PLAYWAVE CREATIVE REVIEW: SILENT NIGHT
Silent Night by Darlinghurst Theatre Company at the Eternity Playhouse. Photo by Brett Boardman, featuring performers Amanda Bishop, Richard Sydenham and Aaron Glenane.
Playwave Creative Review: SILENT NIGHT
Reviewed by Zack Lewin and Nicole Pingon
Yes, Silent Night is all about our favourite holiday, Christmas, but it’s so much more than that. It’s a satirical slap in the face of our own bizarre behaviours within the festive season, and reveals the harsh realities of our digitalised 21st Century world on our own morality. It’s confronting. It’s intense. But perhaps most importantly, it plays with every preconceived notion of what theatre can be.
The moment we entered the theatre, our love-hate relationship with Christmas sprung to life. Obnoxious Christmas music played on a loop and the overload of festive LED lit decorations reminded us that the holiday season was coming, and didn’t care if we thought November was too early, because it’s here, and it’s not going anywhere.
It’s this unapologetic attitude that gives Silent Night its charm, but also strips it of its approachability. The show tells the story of an upper middle class white family from West Ryde as they compete with their neighbours to win the ARCE (Australian Ritual Christmas Excellence) awards. It’s a parody of the classic sitcom formula played live on stage, satirising the 21st Century model of objectified rituals and beliefs and our very own commercialised Christmas. It approaches these heavy and confronting topics with even heavier, and especially even more confronting, execution.

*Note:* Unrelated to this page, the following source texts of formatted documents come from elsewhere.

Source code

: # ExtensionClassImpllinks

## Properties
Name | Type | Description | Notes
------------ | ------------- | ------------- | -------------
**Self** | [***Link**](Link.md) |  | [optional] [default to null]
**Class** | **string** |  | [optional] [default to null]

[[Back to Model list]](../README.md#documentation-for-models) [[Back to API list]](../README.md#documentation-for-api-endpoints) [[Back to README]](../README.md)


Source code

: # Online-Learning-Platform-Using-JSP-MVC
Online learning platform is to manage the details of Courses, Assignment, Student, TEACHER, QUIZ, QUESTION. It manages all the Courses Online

Absolutely overrun with crude jokes and somewhat religiously insensitive content, this show could prove especially confronting to those who aren’t accustomed to this form of social commentary. Even as huge fans of satire, in Silent Night, it was found to be excessive at times, and due to this it’s easy to misunderstand the purpose of the show: to expose and condemn our western world privilege and our capitalist objectification of culture. To call to question how excellently we could possibly be executing our rituals if we are only doing so for the sake of superficiality. A moment that stood out was when, one of the characters said, “Jesus and the antichrist look very similar when you’re online!” This seemed like a gag; everyone laughed because it was very funny, but it almost completely sums up the message of the show: in our digital world, why is the line between good and evil so blurred?

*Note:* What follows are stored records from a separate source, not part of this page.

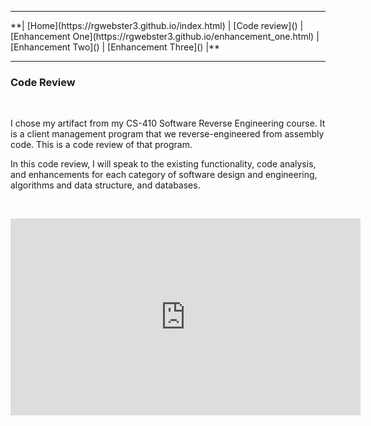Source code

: <hr>
**| [Home](https://rgwebster3.github.io/index.html) | [Code review]() | [Enhancement One](https://rgwebster3.github.io/enhancement_one.html) | [Enhancement Two]() | [Enhancement Three]() |**
<hr>

### Code Review
<br>

I chose my artifact from my CS-410 Software Reverse Engineering course. It is a client management program that we reverse-engineered from assembly code. This is a code review of that program.

In this code review, I will speak to the existing functionality, code analysis, and enhancements for each category of software design and engineering, algorithms and data structure, and databases.
  
<br>

<p align="center">
<iframe width="560" height="315" src="https://www.youtube.com/embed/xkQD2hQf_64" frameborder="0" allow="autoplay; encrypted-media" allowfullscreen=""> </iframe>
</p>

The show’s messages were forthcoming, almost edging on being too close to home. From beginning to end, the show was a sharp satire that didn’t shy away from its audiences. It was blatant that it was a critique of us, but at times it strayed too far from our reality, making it difficult to really see ourselves within the show. Its overtness is commendable, and frankly, an assault on its audiences and what we typically view as entertaining. While it is not necessarily an enjoyable show, it’s definitely memorable. This exact feeling of contemplation and confliction we’ve been left with is powerful, and that is what makes Silent Night a show worth seeing.